Hi all,
the last few days I wrote the first 1200 words of a Git annex book (in German), but I am unsure whether I shall continue.
I've written two books about non mainstream software, namely about the documentation generator Sphinx and the document converter Pandoc. I am using these programs myself on a daily basis so that I was quite sure to cover most of their features in the books. I even narrowed the scope of the Pandoc book to "book production" as this is what I do with it, leaving out some use cases such as slides or HTML production.
Before I really start writing the book, I would like to get a clear and robust understanding of the program. As you can see, I don't write books about very popular software in order to sell a lot of copies, I write about software I really like. But I would not write about software that isn't used at all.
So to get a clear understand of Git annex I need a sparring partner who is willing to discuss usecases, viewpoints and the outline of the book. The following questions and problems are blocking my work:
Some time ago I used Git annex to sync my desktop and my laptop. I used the webapp. My experiences were very bad. Git annex had a very bad performance slowing down my computer making it nearly unusable. I had numerous Unicode errors which let to a duplication of files. So I stopped using Git annex and switched to Syncthing, which does the job without any problems. Syncing computers with the webapp obviously is not be the usecase I would like to cover in the book. Today I use Git annex as a feedreader.
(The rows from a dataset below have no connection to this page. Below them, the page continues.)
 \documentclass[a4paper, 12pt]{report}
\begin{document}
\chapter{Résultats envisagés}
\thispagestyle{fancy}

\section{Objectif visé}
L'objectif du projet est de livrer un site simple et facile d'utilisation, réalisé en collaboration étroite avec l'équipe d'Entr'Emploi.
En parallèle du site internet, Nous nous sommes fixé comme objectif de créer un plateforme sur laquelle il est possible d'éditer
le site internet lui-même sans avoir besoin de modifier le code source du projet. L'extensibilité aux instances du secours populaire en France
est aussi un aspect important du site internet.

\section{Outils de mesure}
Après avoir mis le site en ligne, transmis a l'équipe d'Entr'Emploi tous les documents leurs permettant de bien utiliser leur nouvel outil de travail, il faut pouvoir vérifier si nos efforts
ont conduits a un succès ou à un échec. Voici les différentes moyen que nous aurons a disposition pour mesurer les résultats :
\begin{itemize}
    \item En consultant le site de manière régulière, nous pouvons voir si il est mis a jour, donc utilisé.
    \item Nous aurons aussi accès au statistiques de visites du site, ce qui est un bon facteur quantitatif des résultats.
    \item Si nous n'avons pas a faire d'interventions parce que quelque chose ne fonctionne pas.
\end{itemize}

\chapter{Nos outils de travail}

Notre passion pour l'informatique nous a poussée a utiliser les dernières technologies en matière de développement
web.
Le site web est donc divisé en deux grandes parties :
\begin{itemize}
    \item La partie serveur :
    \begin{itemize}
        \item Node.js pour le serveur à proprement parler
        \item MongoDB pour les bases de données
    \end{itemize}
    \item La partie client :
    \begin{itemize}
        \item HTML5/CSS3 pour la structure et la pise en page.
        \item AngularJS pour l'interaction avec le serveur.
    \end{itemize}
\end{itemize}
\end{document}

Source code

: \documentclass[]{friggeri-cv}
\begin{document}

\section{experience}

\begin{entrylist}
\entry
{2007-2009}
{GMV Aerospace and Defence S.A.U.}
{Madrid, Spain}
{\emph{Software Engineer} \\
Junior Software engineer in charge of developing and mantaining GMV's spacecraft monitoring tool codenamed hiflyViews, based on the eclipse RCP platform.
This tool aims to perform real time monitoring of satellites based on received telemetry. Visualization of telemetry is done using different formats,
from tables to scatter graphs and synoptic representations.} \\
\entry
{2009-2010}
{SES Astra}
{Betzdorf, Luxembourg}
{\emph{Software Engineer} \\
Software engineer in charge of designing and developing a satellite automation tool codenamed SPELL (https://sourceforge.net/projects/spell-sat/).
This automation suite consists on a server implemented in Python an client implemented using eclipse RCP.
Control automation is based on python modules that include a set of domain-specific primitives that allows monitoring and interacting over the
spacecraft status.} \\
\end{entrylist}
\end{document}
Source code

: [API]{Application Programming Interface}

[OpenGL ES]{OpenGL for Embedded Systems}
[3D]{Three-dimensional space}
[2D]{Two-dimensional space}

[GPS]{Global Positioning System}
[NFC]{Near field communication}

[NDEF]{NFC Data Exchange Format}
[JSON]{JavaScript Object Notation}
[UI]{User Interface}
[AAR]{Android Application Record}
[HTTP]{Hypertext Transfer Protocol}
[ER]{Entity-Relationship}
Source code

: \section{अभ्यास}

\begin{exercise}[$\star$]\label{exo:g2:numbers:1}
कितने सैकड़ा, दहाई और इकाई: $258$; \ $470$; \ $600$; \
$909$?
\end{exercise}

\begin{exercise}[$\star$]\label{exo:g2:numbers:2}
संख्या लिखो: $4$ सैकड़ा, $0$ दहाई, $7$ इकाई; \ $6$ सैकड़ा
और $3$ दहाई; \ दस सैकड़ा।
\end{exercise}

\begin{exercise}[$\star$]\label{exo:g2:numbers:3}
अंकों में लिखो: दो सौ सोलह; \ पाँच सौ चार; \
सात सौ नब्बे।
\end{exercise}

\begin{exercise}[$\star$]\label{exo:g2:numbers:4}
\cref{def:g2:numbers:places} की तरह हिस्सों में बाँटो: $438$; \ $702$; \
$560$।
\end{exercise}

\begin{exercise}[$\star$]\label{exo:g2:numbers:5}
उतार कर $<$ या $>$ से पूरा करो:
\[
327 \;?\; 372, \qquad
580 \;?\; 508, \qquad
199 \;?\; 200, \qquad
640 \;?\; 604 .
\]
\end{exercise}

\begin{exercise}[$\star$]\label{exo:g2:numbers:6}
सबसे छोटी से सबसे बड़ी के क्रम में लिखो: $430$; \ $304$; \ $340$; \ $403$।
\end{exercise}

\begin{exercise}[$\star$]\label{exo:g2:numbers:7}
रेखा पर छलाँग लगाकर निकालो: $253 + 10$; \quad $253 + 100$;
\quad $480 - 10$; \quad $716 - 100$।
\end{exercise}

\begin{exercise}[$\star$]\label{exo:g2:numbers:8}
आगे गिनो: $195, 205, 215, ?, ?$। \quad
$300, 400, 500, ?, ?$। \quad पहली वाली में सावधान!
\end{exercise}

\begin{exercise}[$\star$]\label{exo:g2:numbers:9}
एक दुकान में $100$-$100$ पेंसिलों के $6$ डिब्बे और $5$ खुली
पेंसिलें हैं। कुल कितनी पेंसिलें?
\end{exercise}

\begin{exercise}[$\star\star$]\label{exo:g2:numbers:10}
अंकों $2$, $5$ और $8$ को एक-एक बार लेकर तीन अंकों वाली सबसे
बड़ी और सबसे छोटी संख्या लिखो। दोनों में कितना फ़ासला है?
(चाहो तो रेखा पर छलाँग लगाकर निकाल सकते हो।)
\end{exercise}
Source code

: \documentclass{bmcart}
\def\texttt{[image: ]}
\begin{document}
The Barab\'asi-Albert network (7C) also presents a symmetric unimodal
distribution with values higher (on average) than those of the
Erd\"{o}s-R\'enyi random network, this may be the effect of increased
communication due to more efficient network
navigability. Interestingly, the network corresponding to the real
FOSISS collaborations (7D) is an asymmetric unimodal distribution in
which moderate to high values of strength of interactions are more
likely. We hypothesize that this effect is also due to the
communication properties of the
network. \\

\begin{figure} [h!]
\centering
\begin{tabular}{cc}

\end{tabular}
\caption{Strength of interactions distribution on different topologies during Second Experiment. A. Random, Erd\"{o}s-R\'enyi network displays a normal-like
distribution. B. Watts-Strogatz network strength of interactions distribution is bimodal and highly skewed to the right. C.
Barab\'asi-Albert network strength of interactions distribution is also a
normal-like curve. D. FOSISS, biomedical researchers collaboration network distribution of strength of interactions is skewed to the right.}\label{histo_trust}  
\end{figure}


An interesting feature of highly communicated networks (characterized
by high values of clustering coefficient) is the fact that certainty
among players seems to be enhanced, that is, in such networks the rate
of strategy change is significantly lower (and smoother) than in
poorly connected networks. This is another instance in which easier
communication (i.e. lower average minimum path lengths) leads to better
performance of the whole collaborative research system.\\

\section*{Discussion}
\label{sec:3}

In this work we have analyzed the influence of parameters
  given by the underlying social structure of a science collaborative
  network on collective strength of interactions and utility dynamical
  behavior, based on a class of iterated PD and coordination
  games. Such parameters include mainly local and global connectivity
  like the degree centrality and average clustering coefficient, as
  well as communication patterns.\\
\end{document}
So why do I want to write a book about a software I do not really use? First of all I like the concept. I like the idea to manage big files in one tree while the content of many files is stored in remote archives. So this could be the idea of the book: sustainable management of big files. And after reading https://git-annex.branchable.com/design/iabackup/ I think that this could be the main use case of Git annex.
When I wrote about Sphinx and Pandoc I talked to people who used the software to a great extent. Sphinx is the the de facto standard to document Python code. So I was able to evaluate the software before I invested half a year of writing a book. I am not able to say whether Git annex is good for doing x or y, because my setup is way too small.
So I am looking for power users, for people who use Git annex to manage at least 1TB of data or more. Would you recommend Git annex to film professionals, to music professionals, to data miners, to universities, to your parents? Does it really makes your life easier? What are your experiences with the webapp?
I would be happy if you are willing to discuss these questions here, privately by mail or by chat eg. via Firefox Hello.
TIA juh
hi!
I understand you may have had unicode problems with git-annex in the past: i had my ?own share, but most bugs i filed were fixed (see anarcat for a full list).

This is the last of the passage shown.